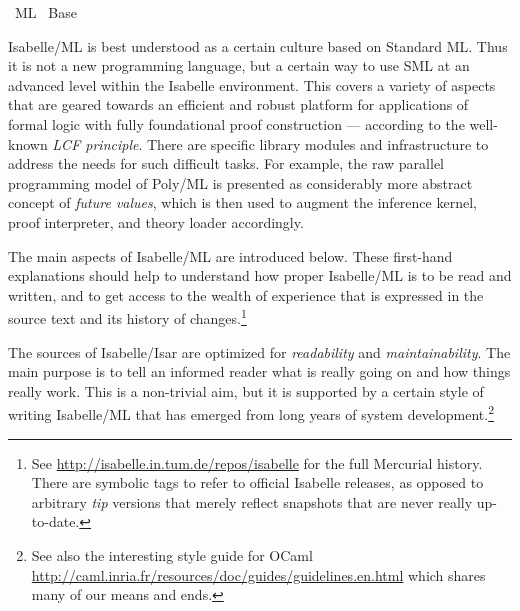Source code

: %
\begin{isabellebody}%
\def\isabellecontext{ML}%
%
\isadelimtheory
%
\endisadelimtheory
%
\isatagtheory
{}\isamarkupfalse%
\ {\isachardoublequoteopen}ML{\isachardoublequoteclose}\isanewline
{}\ Base\isanewline
{}%
\endisatagtheory
{\isafoldtheory}%
%
\isadelimtheory
%
\endisadelimtheory
%
\isamarkuptrue%
%
\begin{isamarkuptext}%
Isabelle/ML is best understood as a certain culture based on
  Standard ML.  Thus it is not a new programming language, but a
  certain way to use SML at an advanced level within the Isabelle
  environment.  This covers a variety of aspects that are geared
  towards an efficient and robust platform for applications of formal
  logic with fully foundational proof construction --- according to
  the well-known \emph{LCF principle}.  There are specific library
  modules and infrastructure to address the needs for such difficult
  tasks.  For example, the raw parallel programming model of Poly/ML
  is presented as considerably more abstract concept of \emph{future
  values}, which is then used to augment the inference kernel, proof
  interpreter, and theory loader accordingly.

  The main aspects of Isabelle/ML are introduced below.  These
  first-hand explanations should help to understand how proper
  Isabelle/ML is to be read and written, and to get access to the
  wealth of experience that is expressed in the source text and its
  history of changes.\footnote{See
  \url{http://isabelle.in.tum.de/repos/isabelle} for the full
  Mercurial history.  There are symbolic tags to refer to official
  Isabelle releases, as opposed to arbitrary \emph{tip} versions that
  merely reflect snapshots that are never really up-to-date.}%
\end{isamarkuptext}%
\isamarkuptrue%
%
\isamarkuptrue%
%
\begin{isamarkuptext}%
The sources of Isabelle/Isar are optimized for
  \emph{readability} and \emph{maintainability}.  The main purpose is
  to tell an informed reader what is really going on and how things
  really work.  This is a non-trivial aim, but it is supported by a
  certain style of writing Isabelle/ML that has emerged from long
  years of system development.\footnote{See also the interesting style
  guide for OCaml
  \url{http://caml.inria.fr/resources/doc/guides/guidelines.en.html}
  which shares many of our means and ends.}


\end{isamarkuptext}
\end{isabellebody}
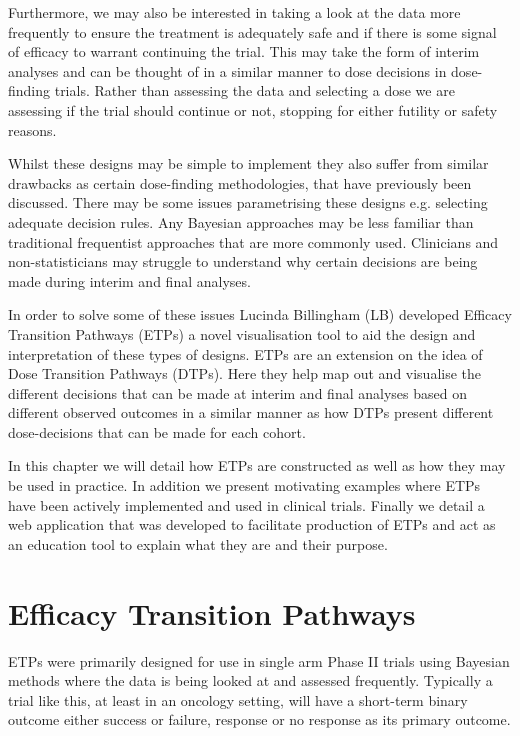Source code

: Furthermore, we may also be interested in taking a look at the data more frequently to ensure the treatment is adequately safe and if there is some signal of efficacy to warrant continuing the trial. This may take the form of interim analyses and can be thought of in a similar manner to dose decisions in dose-finding trials. Rather than assessing the data and selecting a dose we are assessing if the trial should continue or not, stopping for either futility or safety reasons.  

Whilst these designs may be simple to implement they also suffer from similar drawbacks as certain dose-finding methodologies, that have previously been discussed. There may be some issues parametrising these designs e.g. selecting adequate decision rules. Any Bayesian approaches may be less familiar than traditional frequentist approaches that are more commonly used. Clinicians and non-statisticians may struggle to understand why certain decisions are being made during interim and final analyses. 

In order to solve some of these issues Lucinda Billingham (LB) developed Efficacy Transition Pathways (ETPs) a novel visualisation tool to aid the design and interpretation of these types of designs. ETPs are an extension on the idea of Dose Transition Pathways (DTPs). Here they help map out and visualise the different decisions that can be made at interim and final analyses based on different observed outcomes in a similar manner as how DTPs present different dose-decisions that can be made for each cohort. 

In this chapter we will detail how ETPs are constructed as well as how they may be used in practice. In addition we present motivating examples where ETPs have been actively implemented and used in clinical trials. Finally we detail a web application that was developed to facilitate production of ETPs and act as an education tool to explain what they are and their purpose. 


\section{Efficacy Transition Pathways}
\label{etp:ETPs}

ETPs were primarily designed for use in single arm Phase \RN{2} trials using Bayesian methods where the data is being looked at and assessed frequently. Typically a trial like this, at least in an oncology setting, will have a short-term binary outcome either success or failure, response or no response as its primary outcome. 

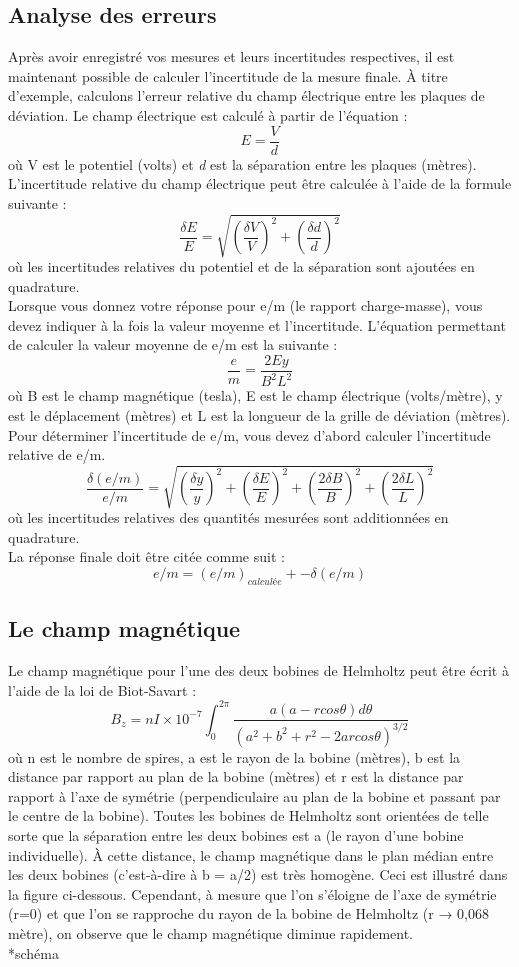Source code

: \documentclass[../main.tex]{subfiles}
\begin{document}
\subsection{Analyse des erreurs}
Après avoir enregistré vos mesures et leurs incertitudes respectives, il est maintenant possible de calculer l'incertitude de la mesure finale.  À titre d'exemple, calculons l'erreur relative du champ électrique entre les plaques de déviation.  Le champ électrique est calculé à partir de l'équation :\\
$$E=\frac{V}{d}$$ 
où V est le potentiel (volts) et \textit{d} est la séparation entre les plaques (mètres).  L'incertitude relative du champ électrique peut être calculée à l'aide de la formule suivante :\\
$$\frac{\delta E}{E} = \sqrt{(\frac{\delta V}{V})^2 + (\frac{\delta d}{d})^2}$$
où les incertitudes relatives du potentiel et de la séparation sont ajoutées en quadrature.\\
Lorsque vous donnez votre réponse pour e/m (le rapport charge-masse), vous devez indiquer à la fois la valeur moyenne et l'incertitude.  L'équation permettant de calculer la valeur moyenne de e/m est la suivante :\\
$$\frac{e}{m} = \frac{2Ey}{B^2L^2}$$
où B est le champ magnétique (tesla), E est le champ électrique (volts/mètre), y est le déplacement (mètres) et L est la longueur de la grille de déviation (mètres).\\
Pour déterminer l'incertitude de e/m, vous devez d'abord calculer l'incertitude relative de e/m.\\
$$\frac{\delta (e/m)}{e/m} = \sqrt{(\frac{\delta y}{y})^2 + (\frac{\delta E}{E})^2 + (\frac{2 \delta B}{B})^2 +(\frac{2 \delta L}{L})^2 }$$
où les incertitudes relatives des quantités mesurées sont additionnées en quadrature.\\
La réponse finale doit être citée comme suit :\\
$$e/m = (e/m)_{calculée} +- \delta(e/m)$$
 \subsection{Le champ magnétique}
Le champ magnétique pour l'une des deux bobines de Helmholtz peut être écrit à l'aide de la loi de Biot-Savart :\\
$$B_z = nI \times 10^{-7}\int_0^{2\pi}\frac{a(a -rcos\theta) d\theta}{(a^2 + b^2 + r^2 - 2arcos\theta)^{3/2}}$$ où n est le nombre de spires, a est le rayon de la bobine (mètres), b est la distance par rapport au plan de la bobine (mètres) et r est la distance par rapport à l'axe de symétrie (perpendiculaire au plan de la bobine et passant par le centre de la bobine).  Toutes les bobines de Helmholtz sont orientées de telle sorte que la séparation entre les deux bobines est a (le rayon d'une bobine individuelle).  À cette distance, le champ magnétique dans le plan médian entre les deux bobines (c'est-à-dire à b = a/2) est très homogène.  Ceci est illustré dans la figure ci-dessous.  Cependant, à mesure que l'on s'éloigne de l'axe de symétrie (r=0) et que l'on se rapproche du rayon de la bobine de Helmholtz (r → 0,068 mètre), on observe que le champ magnétique diminue rapidement. \\
*schéma\\
\end{document}
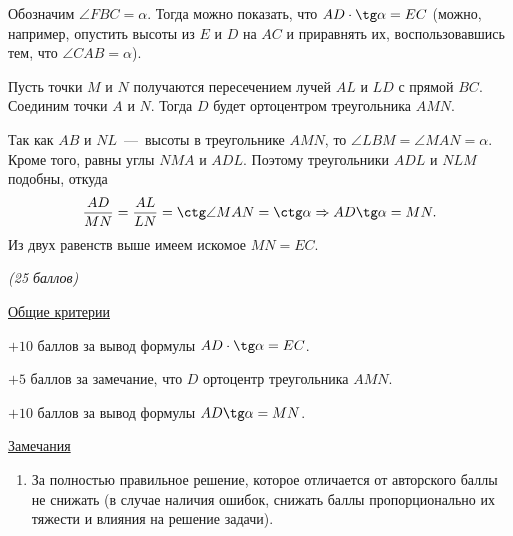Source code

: \solutionSection
Обозначим $\angle FBC = \alpha$. Тогда можно показать, что $AD \cdot \tg \alpha = EC$ (можно, например, опустить высоты из $E$ и $D$ на $AC$ и приравнять их, воспользовавшись тем, что $\angle CAB = \alpha$).
	 
Пусть точки $M$ и $N$ получаются пересечением лучей $AL$ и $LD$ с прямой $BC$. Соединим точки $A$ и $N$. Тогда $D$ будет ортоцентром треугольника $AMN$.
	
Так как $AB$ и $NL$~---~высоты в треугольнике $AMN$, то $\angle LBM = \angle MAN = \alpha$. Кроме того, равны углы $NMA$ и $ADL$. Поэтому треугольники $ADL$ и $NLM$ подобны, откуда
$$\frac{AD}{MN} = \frac{AL}{LN} = \ctg \angle MAN = \ctg \alpha \Rightarrow AD \tg \alpha = MN.$$
Из двух равенств выше имеем искомое $MN = EC$.

\additionalCriteria
\textit{(25 баллов)}

	\underline{Общие критерии}

	$+10$ баллов за вывод формулы $AD \cdot \tg \alpha = EC$.
	
	$+5$ баллов за замечание, что $D$ ортоцентр треугольника $AMN$.
	
	$+10$ баллов за вывод формулы $AD \tg \alpha = MN$.
	
	\underline{Замечания} 
\begin{enumerate}
	\item За полностью правильное решение, 
	которое отличается от авторского баллы не снижать
	(в случае наличия ошибок, снижать баллы пропорционально 
	их тяжести и влияния на решение задачи).
\end{enumerate}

> [WHAT IS EXPECTED] Give back precisely the lines above that start at the line containing "où les incertitudes relatives des" and end at the line containing "Le champ magnétique pour", inclusive. No other lines belong in the output.

> [RESPONSE FOR THIS EXERCISE]
où les incertitudes relatives des quantités mesurées sont additionnées en quadrature.\\
La réponse finale doit être citée comme suit :\\
$$e/m = (e/m)_{calculée} +- \delta(e/m)$$
 \subsection{Le champ magnétique}
Le champ magnétique pour l'une des deux bobines de Helmholtz peut être écrit à l'aide de la loi de Biot-Savart :\\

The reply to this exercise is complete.